In [74]:
# whole program
%matplotlib inline  
import matplotlib  # noqa
import numpy as np
import matplotlib.pyplot as plt
from scipy.stats import beta
import time

class Bandit(object):

    def generate_reward(self, i):
        raise NotImplementedError
class BernoulliBandit(Bandit):

    def __init__(self, n, probas=None):
        assert probas is None or len(probas) == n
        self.n = n
        if probas is None:
            np.random.seed(int(time.time()))
            self.probas = [np.random.random() for _ in range(self.n)]
        else:
            self.probas = probas

        self.best_proba = max(self.probas)
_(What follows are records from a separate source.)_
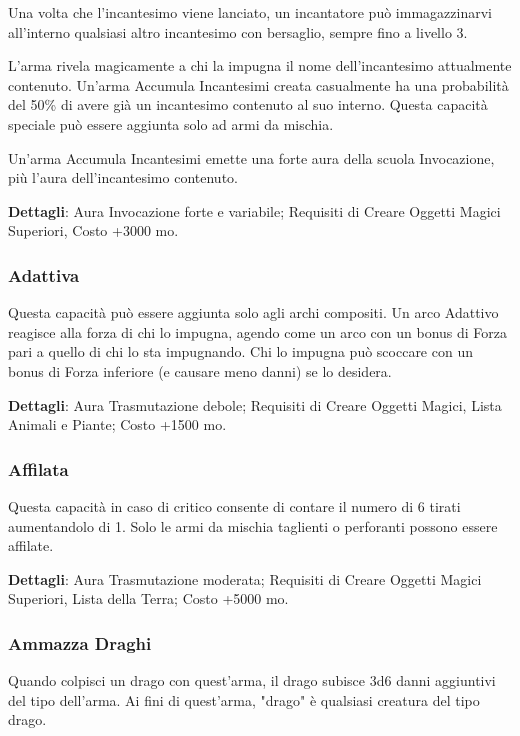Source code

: \begin{multicols}{2}
	Una volta che l'incantesimo viene lanciato, un incantatore può immagazzinarvi all'interno qualsiasi altro incantesimo con bersaglio, sempre fino a livello 3.

	L'arma rivela magicamente a chi la impugna il nome dell'incantesimo attualmente contenuto. Un'arma Accumula Incantesimi creata casualmente ha una probabilità del 50\% di avere già un incantesimo contenuto al suo interno. Questa capacità speciale può essere aggiunta solo ad armi da mischia.

	Un'arma Accumula Incantesimi emette una forte aura della scuola Invocazione, più l'aura dell'incantesimo contenuto.

	\textbf{Dettagli}: Aura Invocazione forte e variabile; Requisiti di Creare Oggetti Magici Superiori, Costo +3000 mo.

	\subsubsection*{Adattiva}

	Questa capacità può essere aggiunta solo agli archi compositi. Un arco Adattivo reagisce alla forza di chi lo impugna, agendo come un arco con un bonus di Forza pari a quello di chi lo sta impugnando. Chi lo impugna può scoccare con un bonus di Forza inferiore (e causare meno danni) se lo desidera.

	\textbf{Dettagli}: Aura Trasmutazione debole; Requisiti di Creare Oggetti Magici, Lista Animali e Piante; Costo +1500 mo.

	\subsubsection*{Affilata}

	Questa capacità in caso di critico consente di contare il numero di 6 tirati aumentandolo di 1. Solo le armi da mischia taglienti o perforanti possono essere affilate.

	\textbf{Dettagli}: Aura Trasmutazione moderata; Requisiti di Creare Oggetti Magici Superiori, Lista della Terra; Costo +5000 mo.

	\subsubsection*{Ammazza Draghi}

	Quando colpisci un drago con quest'arma, il drago subisce 3d6 danni aggiuntivi del tipo dell'arma. Ai fini di quest'arma, "drago" è qualsiasi creatura del tipo drago.


\end{multicols}
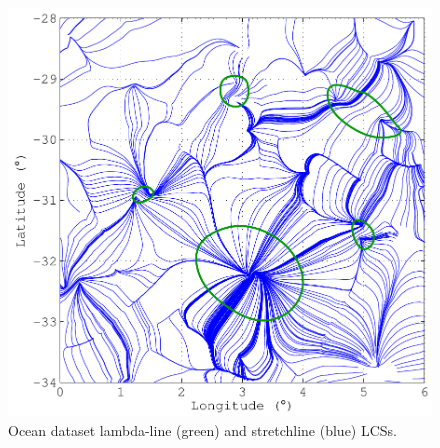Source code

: \documentclass{article}
\begin{document}
\begin{figure}
\begin{center}
\includegraphics[width=\textwidth]{graphics/ocean_dataset/hyperbolic_shear_lcs_stretchline}
\end{center}
\caption{Ocean dataset lambda-line (green) and stretchline (blue) LCSs.}
\label{f:ocean dataset hyperbolic shear lcs stretchline}
\end{figure}
\end{document}
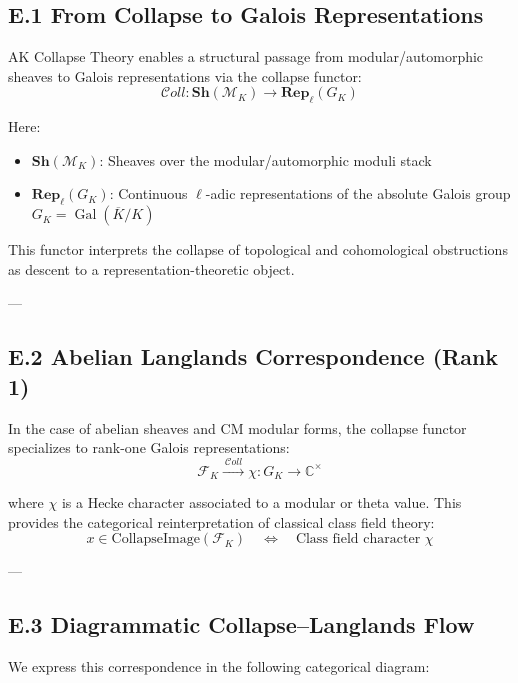 \documentclass[11pt]{article}
\begin{document}
\subsection*{E.1 From Collapse to Galois Representations}

AK Collapse Theory enables a structural passage from modular/automorphic sheaves to Galois representations via the collapse functor:
\[
\mathcal{C}oll : \mathbf{Sh}(\mathcal{M}_K) \longrightarrow \mathbf{Rep}_{\ell}(G_K)
\]

Here:
\begin{itemize}
    \item \( \mathbf{Sh}(\mathcal{M}_K) \): Sheaves over the modular/automorphic moduli stack
    \item \( \mathbf{Rep}_{\ell}(G_K) \): Continuous \( \ell \)-adic representations of the absolute Galois group \( G_K = \operatorname{Gal}(\overline{K}/K) \)
\end{itemize}

This functor interprets the collapse of topological and cohomological obstructions as descent to a representation-theoretic object.

---

\subsection*{E.2 Abelian Langlands Correspondence (Rank 1)}

In the case of abelian sheaves and CM modular forms, the collapse functor specializes to rank-one Galois representations:
\[
\mathcal{F}_K \xrightarrow{\ \mathcal{C}oll\ } \chi: G_K \longrightarrow \mathbb{C}^\times
\]

where \( \chi \) is a Hecke character associated to a modular or theta value. This provides the categorical reinterpretation of classical class field theory:
\[
x \in \text{CollapseImage}(\mathcal{F}_K) \quad \Leftrightarrow \quad \text{Class field character } \chi
\]

---

\subsection*{E.3 Diagrammatic Collapse–Langlands Flow}

We express this correspondence in the following categorical diagram:

\begin{center}
\end{center}
\end{document}
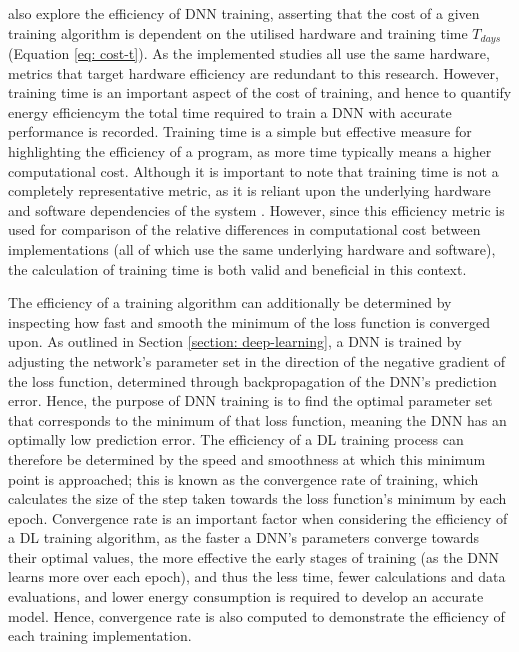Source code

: \documentclass[a4paper, 11pt]{report}
\begin{document}
    \citet{amodei-2018} also explore the efficiency of DNN training, asserting that the cost of a given training algorithm is dependent on the utilised hardware and training time $T_{days}$ (Equation \ref{eq: cost-t}). As the implemented studies all use the same hardware, metrics that target hardware efficiency are redundant to this research. However, training time is an important aspect of the cost of training, and hence to quantify energy efficiencym the total time required to train a DNN with accurate performance is recorded. Training time is a simple but effective measure for highlighting the efficiency of a program, as more time typically means a higher computational cost. Although it is important to note that training time is not a completely representative metric, as it is reliant upon the underlying hardware and software dependencies of the system \citep{schwartz-2019}. However, since this efficiency metric is used for comparison of the relative differences in computational cost between implementations (all of which use the same underlying hardware and software), the calculation of training time is both valid and beneficial in this context.

    The efficiency of a training algorithm can additionally be determined by inspecting how fast and smooth the minimum of the loss function is converged upon. As outlined in Section \ref{section: deep-learning}, a DNN is trained by adjusting the network's parameter set in the direction of the negative gradient of the loss function, determined through backpropagation of the DNN's prediction error. Hence, the purpose of DNN training is to find the optimal parameter set that corresponds to the minimum of that loss function, meaning the DNN has an optimally low prediction error. The efficiency of a DL training process can therefore be determined by the speed and smoothness at which this minimum point is approached; this is known as the convergence rate of training, which calculates the size of the step taken towards the loss function's minimum by each epoch. Convergence rate is an important factor when considering the efficiency of a DL training algorithm, as the faster a DNN's parameters converge towards their optimal values, the more effective the early stages of training (as the DNN learns more over each epoch), and thus the less time, fewer calculations and data evaluations, and lower energy consumption is required to develop an accurate model. Hence, convergence rate is also computed to demonstrate the efficiency of each training implementation.
\end{document}
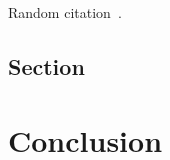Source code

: \documentclass[11pt,a4paper,twoside,openany]{report}
\begin{document}
    \lipsum[5-6] Random citation~\cite{kracek-mazanek:power-balance-of-inductive-wireless-power-transfer}.

    \section{Section}
    \label{sec:first-section}

        \lipsum[7-9]

    
    \chapter*{Conclusion}
    \label{chap:conclusion}
    
    \lipsum[10-13]

    
	
\end{document}
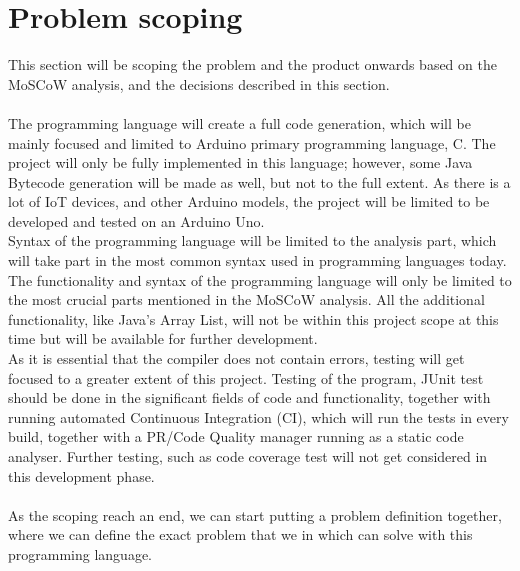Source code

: \section{Problem scoping}
This section will be scoping the problem and the product onwards based on the MoSCoW analysis, and the decisions described in this section.  \\
\\
The programming language will create a full code generation, which will be mainly focused and limited to Arduino primary programming language, C. The project will only be fully implemented in this language; however, some Java Bytecode generation will be made as well, but not to the full extent. As there is a lot of IoT devices, and other Arduino models, the project will be limited to be developed and tested on an Arduino Uno.  \\
Syntax of the programming language will be limited to the analysis part, which will take part in the most common syntax used in programming languages today. The functionality and syntax of the programming language will only be limited to the most crucial parts mentioned in the MoSCoW analysis. All the additional functionality, like Java’s Array List, will not be within this project scope at this time but will be available for further development. \\
As it is essential that the compiler does not contain errors, testing will get focused to a greater extent of this project. Testing of the program, JUnit test should be done in the significant fields of code and functionality, together with running automated Continuous Integration (CI), which will run the tests in every build, together with a PR/Code Quality manager running as a static code analyser. Further testing, such as code coverage test will not get considered in this development phase.  \\


\\ 
As the scoping reach an end, we can start putting a problem definition together, where we can define the exact problem that we in which can solve with this programming language.  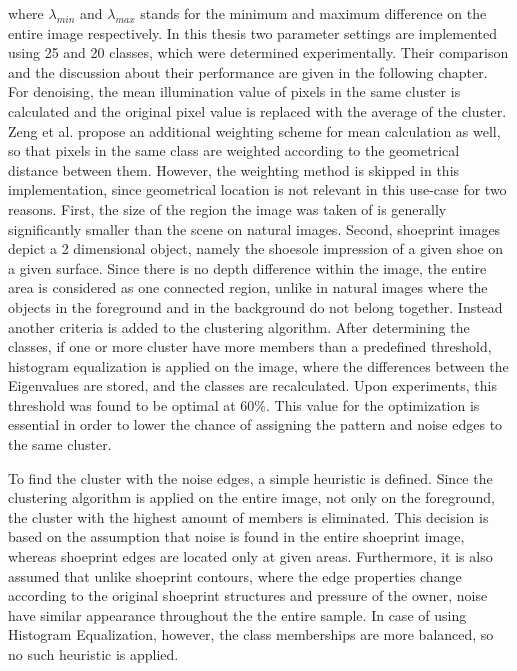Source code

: \documentclass[draft,final]{vutinfth} %
\begin{document}
where $\lambda_{min}$ and $\lambda_{max}$ stands for the minimum and maximum difference on the entire image respectively.
In this thesis two parameter settings are implemented using 25 and 20 classes, which were determined experimentally.
Their comparison and the discussion about their performance are given in the following chapter.
For denoising, the mean illumination value of pixels in the same cluster is calculated and the original pixel value is replaced with the average of the cluster.
Zeng et al. \cite{zeng2011region} propose an additional weighting scheme for mean calculation as well, so that pixels in the same class are weighted according to the geometrical distance between them.
However, the weighting method is skipped in this implementation, since geometrical location is not relevant in this use-case for two reasons.
First, the size of the region the image was taken of is generally significantly smaller than the scene on natural images.
Second, shoeprint images depict a 2 dimensional object, namely the shoesole impression of a given shoe on a given surface. 
Since there is no depth difference within the image, the entire area is considered as one connected region, unlike in natural images where the objects in the foreground and in the background do not belong together.
Instead another criteria is added to the clustering algorithm.
After determining the classes, if one or more cluster have more members than a predefined threshold, histogram equalization is applied on the image, where the differences between the Eigenvalues are stored, and the classes are recalculated.
Upon experiments, this threshold was found to be optimal at 60\%.
This value for the optimization is essential in order to lower the chance of assigning the pattern and noise edges to the same cluster. 
\par
To find  the cluster with the noise edges, a simple heuristic is defined.
Since the clustering algorithm is applied on the entire image, not only on the foreground, the cluster with the highest amount of members is eliminated.
This decision is based on the assumption that noise is found in the entire shoeprint image, whereas shoeprint edges are located only at given areas.
Furthermore, it is also assumed that unlike shoeprint contours, where the edge properties change according to the original shoeprint structures and pressure of the owner, noise have similar appearance throughout the the entire sample.
In case of using Histogram Equalization, however, the class memberships are more balanced, so no such heuristic is applied.
\par
\end{document}
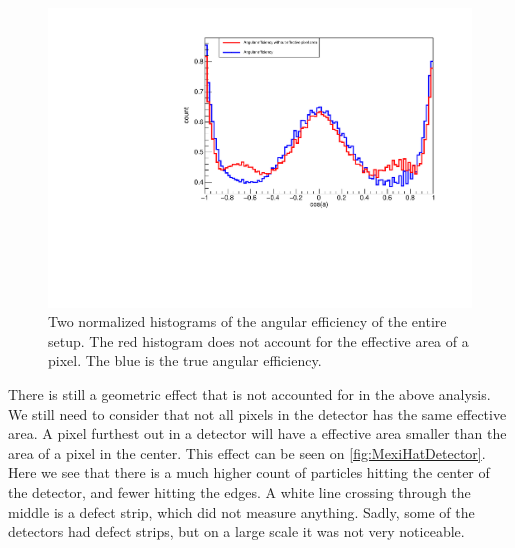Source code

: \begin{figure}[h]
	\includegraphics[width=\linewidth]{../figures/allDetEff.pdf}
	\caption{Two normalized histograms of the angular efficiency of the entire setup. The red histogram does not account for the effective area of a pixel. The blue is the true angular efficiency.}
	\label{fig:effAllDet}
\end{figure}
There is still a geometric effect that is not accounted for in the above analysis. We still need to consider that not all pixels in the detector has the same effective area. 
A pixel furthest out in a detector will have a effective area smaller than the area of a pixel in the center. This effect can be seen on \cref{fig:MexiHatDetector}. Here we see that there is a much higher count of particles hitting the center of the detector, and fewer hitting the edges. A white line crossing through the middle is a defect strip, which did not measure anything. Sadly, some of the detectors had defect strips, but on a large scale it was not very noticeable.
    def generate_reward(self, i):
        # The player selected the i-th machine.
        if np.random.random() < self.probas[i]:
            return 1
        else:
            return 0

class Solver(object):
    def __init__(self, bandit):
        """
        bandit (Bandit): the target bandit to solve.
        """
        assert isinstance(bandit, BernoulliBandit)
        np.random.seed(int(time.time()))

        self.bandit = bandit

        self.counts = [0] * self.bandit.n
        self.actions = []  # A list of machine ids, 0 to bandit.n-1.
        self.regret = 0.  # Cumulative regret.
        self.regrets = [0.]  # History of cumulative regret.

    def update_regret(self, i):
        # i (int): index of the selected machine.
        self.regret += self.bandit.best_proba - self.bandit.probas[i]
        self.regrets.append(self.regret)

    @property
    def estimated_probas(self): raise NotImplementedError
    def run_one_step(self): raise NotImplementedError

    def run(self, num_steps):
        assert self.bandit is not None
        for _ in range(num_steps):
            i = self.run_one_step()

            self.counts[i] += 1
            self.actions.append(i)
            self.update_regret(i)
class EpsilonGreedy(Solver):
    def __init__(self, bandit, eps, init_proba=1.0):
        """
        eps (float): the probability to explore at each time step.
        init_proba (float): default to be 1.0; optimistic initialization
        """
        super(EpsilonGreedy, self).__init__(bandit)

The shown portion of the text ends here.